X chromosome reactivation dynamics reveal stages of reprogramming to pluripotency.

Publication Year:

2014

Authors:

Vincent Pasque, Jason Tchieu, Rahul Karnik, Molly Uyeda, Anupama Sadhu Dimashkie, Dana Case, Bernadett Papp, Giancarlo Bonora, Sanjeet Patel, Ritchie Ho, Ryan Schmidt, Robin McKee, Takashi Sado, Takashi Tada, Alexander Meissner, Kathrin Plath

PubMed ID:

25525883

Funding Grants:

CSUN-UCLA Bridges to Stem Cell Research

Public Summary:

Our study shows how chemical modifications of DNA in cells controls the activity of entire chromosomes. In order to create induced pluripotent stem cells for disease therapies, we discovered that these chemical modifications must be removed in a sequential order along with the reactivation of embryonic stem cell genes.

Scientific Abstract:

Reprogramming to iPSCs resets the epigenome of somatic cells, including the reversal of X chromosome inactivation. We sought to gain insight into the steps underlying the reprogramming process by examining the means by which reprogramming leads to X chromosome reactivation (XCR). Analyzing single cells in situ, we found that hallmarks of the inactive X (Xi) change sequentially, providing a direct readout of reprogramming progression.

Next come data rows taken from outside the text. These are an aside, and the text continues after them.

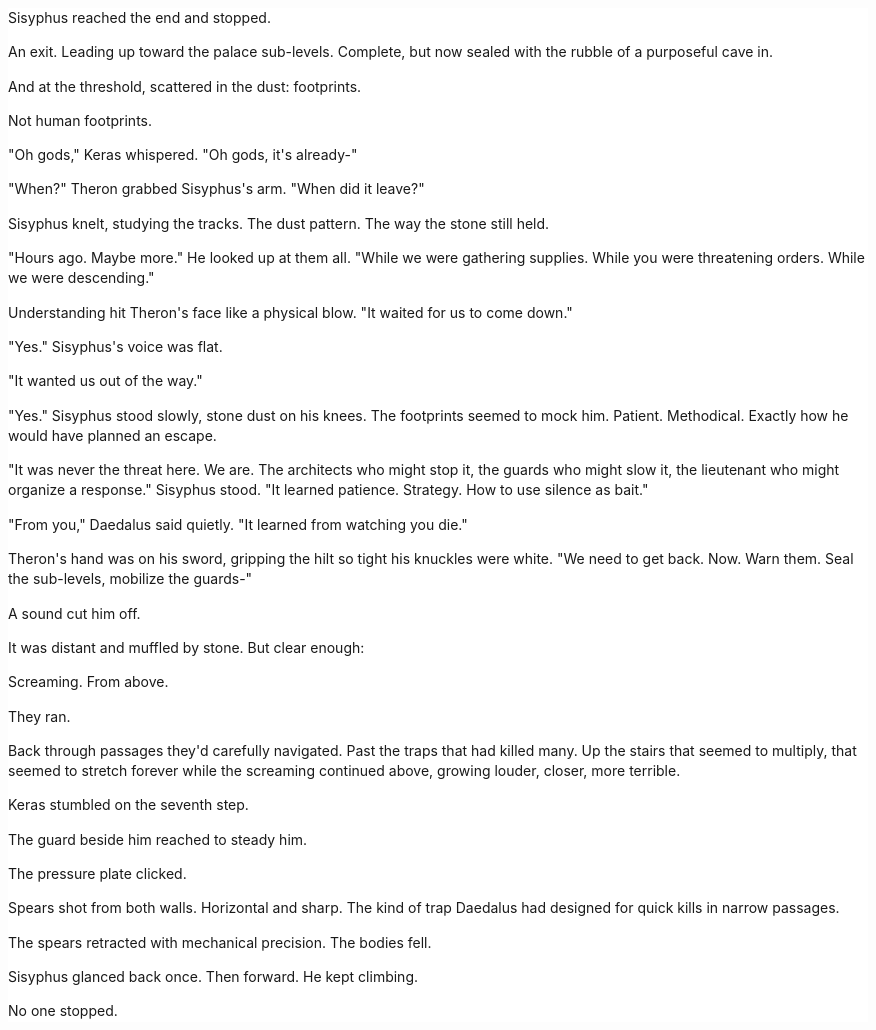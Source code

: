 Sisyphus reached the end and stopped.

An exit. Leading up toward the palace sub-levels. Complete, but now sealed with the rubble of a purposeful cave in.

And at the threshold, scattered in the dust: footprints.

Not human footprints.

"Oh gods," Keras whispered. "Oh gods, it's already-"

"When?" Theron grabbed Sisyphus's arm. "When did it leave?"

Sisyphus knelt, studying the tracks. The dust pattern. The way the stone still held.

"Hours ago. Maybe more." He looked up at them all. "While we were gathering supplies. While you were threatening orders. While we were descending."

Understanding hit Theron's face like a physical blow. "It waited for us to come down."

"Yes." Sisyphus's voice was flat.

"It wanted us out of the way."

"Yes." Sisyphus stood slowly, stone dust on his knees. The footprints seemed to mock him. Patient. Methodical. Exactly how he would have planned an escape.

"It was never the threat here. We are. The architects who might stop it, the guards who might slow it, the lieutenant who might organize a response." Sisyphus stood. "It learned patience. Strategy. How to use silence as bait."

"From you," Daedalus said quietly. "It learned from watching you die."

Theron's hand was on his sword, gripping the hilt so tight his knuckles were white. "We need to get back. Now. Warn them. Seal the sub-levels, mobilize the guards-"

A sound cut him off.

It was distant and muffled by stone. But clear enough:

Screaming. From above.

They ran.

Back through passages they'd carefully navigated. Past the traps that had killed many. Up the stairs that seemed to multiply, that seemed to stretch forever while the screaming continued above, growing louder, closer, more terrible.

Keras stumbled on the seventh step.

The guard beside him reached to steady him. 

The pressure plate clicked.

Spears shot from both walls. Horizontal and sharp. The kind of trap Daedalus had designed for quick kills in narrow passages.

The spears retracted with mechanical precision. The bodies fell.

Sisyphus glanced back once. Then forward. He kept climbing.

No one stopped.
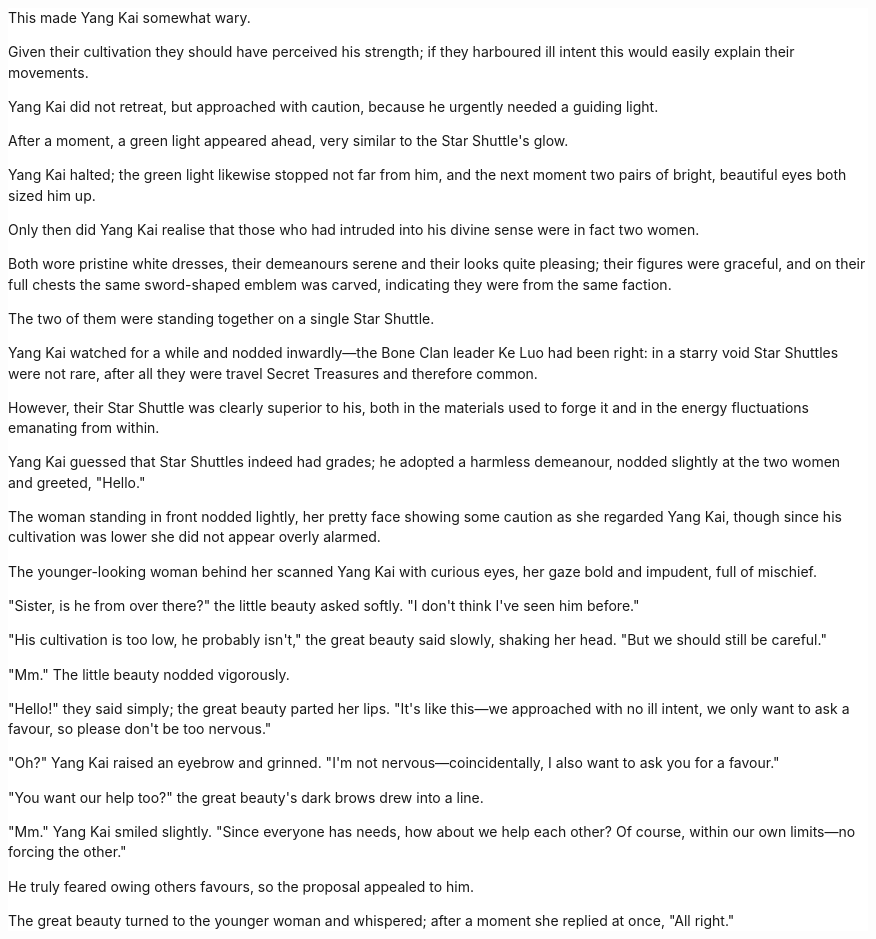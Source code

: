 This made Yang Kai somewhat wary.

Given their cultivation they should have perceived his strength; if they harboured ill intent this would easily explain their movements.

Yang Kai did not retreat, but approached with caution, because he urgently needed a guiding light.

After a moment, a green light appeared ahead, very similar to the Star Shuttle's glow.

Yang Kai halted; the green light likewise stopped not far from him, and the next moment two pairs of bright, beautiful eyes both sized him up.

Only then did Yang Kai realise that those who had intruded into his divine sense were in fact two women.

Both wore pristine white dresses, their demeanours serene and their looks quite pleasing; their figures were graceful, and on their full chests the same sword-shaped emblem was carved, indicating they were from the same faction.

The two of them were standing together on a single Star Shuttle.

Yang Kai watched for a while and nodded inwardly—the Bone Clan leader Ke Luo had been right: in a starry void Star Shuttles were not rare, after all they were travel Secret Treasures and therefore common.

However, their Star Shuttle was clearly superior to his, both in the materials used to forge it and in the energy fluctuations emanating from within.

Yang Kai guessed that Star Shuttles indeed had grades; he adopted a harmless demeanour, nodded slightly at the two women and greeted, "Hello."

The woman standing in front nodded lightly, her pretty face showing some caution as she regarded Yang Kai, though since his cultivation was lower she did not appear overly alarmed.

The younger-looking woman behind her scanned Yang Kai with curious eyes, her gaze bold and impudent, full of mischief.

"Sister, is he from over there?" the little beauty asked softly. "I don't think I've seen him before."

"His cultivation is too low, he probably isn't," the great beauty said slowly, shaking her head. "But we should still be careful."

"Mm." The little beauty nodded vigorously.

"Hello!" they said simply; the great beauty parted her lips. "It's like this—we approached with no ill intent, we only want to ask a favour, so please don't be too nervous."

"Oh?" Yang Kai raised an eyebrow and grinned. "I'm not nervous—coincidentally, I also want to ask you for a favour."

"You want our help too?" the great beauty's dark brows drew into a line.

"Mm." Yang Kai smiled slightly. "Since everyone has needs, how about we help each other? Of course, within our own limits—no forcing the other."

He truly feared owing others favours, so the proposal appealed to him.

The great beauty turned to the younger woman and whispered; after a moment she replied at once, "All right."
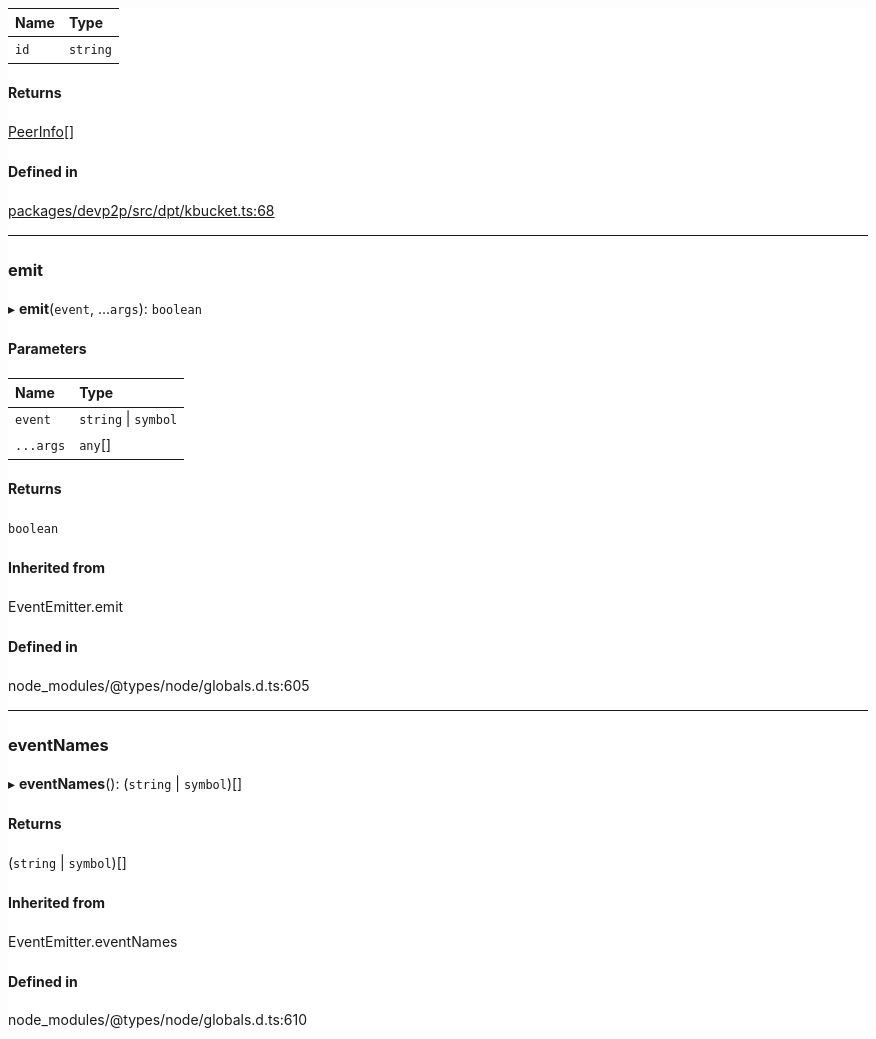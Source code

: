 | Name | Type |
| :------ | :------ |
| `id` | `string` |

#### Returns

[PeerInfo](../interfaces/dpt_dpt.peerinfo.md)[]

#### Defined in

[packages/devp2p/src/dpt/kbucket.ts:68](https://github.com/ethereumjs/ethereumjs-monorepo/blob/master/packages/devp2p/src/dpt/kbucket.ts#L68)

___

### emit

▸ **emit**(`event`, ...`args`): `boolean`

#### Parameters

| Name | Type |
| :------ | :------ |
| `event` | `string` \| `symbol` |
| `...args` | `any`[] |

#### Returns

`boolean`

#### Inherited from

EventEmitter.emit

#### Defined in

node_modules/@types/node/globals.d.ts:605

___

### eventNames

▸ **eventNames**(): (`string` \| `symbol`)[]

#### Returns

(`string` \| `symbol`)[]

#### Inherited from

EventEmitter.eventNames

#### Defined in

node_modules/@types/node/globals.d.ts:610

Several epigenetic changes on the Xi occur in the inverse order of developmental X inactivation, whereas others are uncoupled from this sequence. Among the latter, DNA methylation has an extraordinary long persistence on the Xi during reprogramming, and, like Xist expression, is erased only after pluripotency genes are activated. Mechanistically, XCR requires both DNA demethylation and Xist silencing, ensuring that only cells undergoing faithful reprogramming initiate XCR. Our study defines the epigenetic state of multiple sequential reprogramming intermediates and establishes a paradigm for studying cell fate transitions during reprogramming.